Google avrebbe trasferito 10 miliardi di dollari di fatturato nelle Bermuda, così da pagare meno tasse in Europa: secondo Bloomberg, il motore di ricerca di Mountain View avrebbe risparmiato circa 2 miliardi di dollari in tasse l’anno scorso, grazie allo spostamento nel paradiso fiscale delle Bermuda di 9,8 miliardi di dollari del suo fatturato.

Ma non finisce qui. Google, con Take Action!, è super impegnata a screditare tutte le proposte di cambiamenti della governance Internet: quando protesta per difendere la Net Neutrality e per mettere sotto scacco i regimi autoritari cyber-repressivi, fa bene, tutti applaudiamo a Vint Cerf.

Ma secondo alcuni acuti osservatori, c’è chi mobilita le “masse virtuali”, sfruttando anche la buona fede degli utenti della piattaforma Avaaz.org, per spuntarla contro l’idea di tassazione degli Over-the-top.
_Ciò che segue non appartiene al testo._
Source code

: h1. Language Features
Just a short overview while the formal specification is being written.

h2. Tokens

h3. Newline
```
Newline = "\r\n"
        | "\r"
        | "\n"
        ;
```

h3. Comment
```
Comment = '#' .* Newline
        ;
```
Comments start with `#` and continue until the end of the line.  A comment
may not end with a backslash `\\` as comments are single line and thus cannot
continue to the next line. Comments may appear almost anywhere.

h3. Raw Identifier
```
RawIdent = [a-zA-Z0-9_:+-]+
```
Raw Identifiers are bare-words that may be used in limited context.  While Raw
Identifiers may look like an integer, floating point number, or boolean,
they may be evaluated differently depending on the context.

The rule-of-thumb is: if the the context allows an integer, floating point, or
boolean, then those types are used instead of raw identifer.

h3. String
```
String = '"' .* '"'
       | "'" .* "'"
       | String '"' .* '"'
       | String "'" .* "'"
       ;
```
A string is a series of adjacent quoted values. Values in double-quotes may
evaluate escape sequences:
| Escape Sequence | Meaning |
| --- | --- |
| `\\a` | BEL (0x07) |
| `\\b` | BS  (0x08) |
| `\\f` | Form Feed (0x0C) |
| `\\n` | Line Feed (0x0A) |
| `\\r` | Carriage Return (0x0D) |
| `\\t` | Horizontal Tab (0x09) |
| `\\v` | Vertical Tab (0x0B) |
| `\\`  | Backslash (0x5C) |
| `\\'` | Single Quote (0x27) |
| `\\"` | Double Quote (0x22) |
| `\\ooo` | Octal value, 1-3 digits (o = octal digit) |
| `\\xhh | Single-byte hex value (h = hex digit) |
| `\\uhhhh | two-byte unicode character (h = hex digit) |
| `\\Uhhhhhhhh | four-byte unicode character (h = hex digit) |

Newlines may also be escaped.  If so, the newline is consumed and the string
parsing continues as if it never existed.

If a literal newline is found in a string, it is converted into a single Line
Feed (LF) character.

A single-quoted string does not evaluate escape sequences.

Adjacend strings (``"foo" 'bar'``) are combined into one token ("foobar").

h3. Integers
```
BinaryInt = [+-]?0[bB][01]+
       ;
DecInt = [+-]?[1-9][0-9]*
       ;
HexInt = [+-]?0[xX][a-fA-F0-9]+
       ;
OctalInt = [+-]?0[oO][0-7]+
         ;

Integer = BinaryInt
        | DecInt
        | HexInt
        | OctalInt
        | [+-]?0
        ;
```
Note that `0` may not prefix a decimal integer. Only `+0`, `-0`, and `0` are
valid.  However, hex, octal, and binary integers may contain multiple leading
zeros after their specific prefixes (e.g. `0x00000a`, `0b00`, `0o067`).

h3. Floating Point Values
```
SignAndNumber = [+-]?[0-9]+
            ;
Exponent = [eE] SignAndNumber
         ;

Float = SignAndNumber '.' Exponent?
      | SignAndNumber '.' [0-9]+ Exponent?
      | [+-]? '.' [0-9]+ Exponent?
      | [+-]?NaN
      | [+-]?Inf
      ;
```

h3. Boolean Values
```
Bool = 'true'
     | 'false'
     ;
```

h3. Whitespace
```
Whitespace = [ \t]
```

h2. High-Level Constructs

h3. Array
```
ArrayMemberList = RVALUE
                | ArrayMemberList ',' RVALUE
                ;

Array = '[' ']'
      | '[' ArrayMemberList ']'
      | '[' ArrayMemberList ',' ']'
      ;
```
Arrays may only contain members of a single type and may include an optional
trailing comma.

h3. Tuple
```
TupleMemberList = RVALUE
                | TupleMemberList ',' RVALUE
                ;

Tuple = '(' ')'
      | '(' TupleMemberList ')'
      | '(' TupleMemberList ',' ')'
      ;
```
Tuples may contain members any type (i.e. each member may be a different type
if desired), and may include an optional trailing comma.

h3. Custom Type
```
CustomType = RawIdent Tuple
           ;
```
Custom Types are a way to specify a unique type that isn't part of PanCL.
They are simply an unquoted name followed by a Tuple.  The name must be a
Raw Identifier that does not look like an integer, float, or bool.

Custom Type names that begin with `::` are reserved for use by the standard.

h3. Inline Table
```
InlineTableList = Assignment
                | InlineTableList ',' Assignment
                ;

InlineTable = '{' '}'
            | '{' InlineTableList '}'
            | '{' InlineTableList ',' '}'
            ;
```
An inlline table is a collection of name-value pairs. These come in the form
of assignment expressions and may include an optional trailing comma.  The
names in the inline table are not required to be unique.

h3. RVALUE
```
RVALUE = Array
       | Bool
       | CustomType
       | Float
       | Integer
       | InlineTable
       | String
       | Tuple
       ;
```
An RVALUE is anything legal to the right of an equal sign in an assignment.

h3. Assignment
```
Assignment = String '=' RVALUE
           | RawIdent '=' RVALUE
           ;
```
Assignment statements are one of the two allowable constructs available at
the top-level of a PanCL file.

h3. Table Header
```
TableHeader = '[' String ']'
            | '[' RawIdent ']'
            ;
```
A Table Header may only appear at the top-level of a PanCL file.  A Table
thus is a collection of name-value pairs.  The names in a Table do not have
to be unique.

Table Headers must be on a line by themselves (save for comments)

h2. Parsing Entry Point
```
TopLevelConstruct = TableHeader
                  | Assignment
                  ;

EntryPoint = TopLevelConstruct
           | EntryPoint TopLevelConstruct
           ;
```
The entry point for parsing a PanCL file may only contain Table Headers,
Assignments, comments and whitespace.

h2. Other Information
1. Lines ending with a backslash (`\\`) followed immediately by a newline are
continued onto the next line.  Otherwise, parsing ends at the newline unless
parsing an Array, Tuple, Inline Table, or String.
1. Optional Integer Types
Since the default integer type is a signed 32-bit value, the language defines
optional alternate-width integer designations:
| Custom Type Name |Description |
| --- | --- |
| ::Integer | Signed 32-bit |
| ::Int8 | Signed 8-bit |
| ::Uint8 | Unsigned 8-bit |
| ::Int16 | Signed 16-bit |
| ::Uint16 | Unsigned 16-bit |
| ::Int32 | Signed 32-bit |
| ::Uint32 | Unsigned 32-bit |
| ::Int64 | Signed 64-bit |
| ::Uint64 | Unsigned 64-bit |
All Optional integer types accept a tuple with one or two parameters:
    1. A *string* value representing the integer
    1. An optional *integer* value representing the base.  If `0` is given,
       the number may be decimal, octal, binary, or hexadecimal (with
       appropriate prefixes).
Anche le critiche alla proposta ETNO, in merito a modifiche nel modello di tariffazione del traffico online, “hanno a che fare con il flusso dei finanziamenti e il ruolo dei regolatori nazionali che controllano gli operatori e gli accordi commerciali, piuttosto che con la censura”, denuncia Milton Mueller.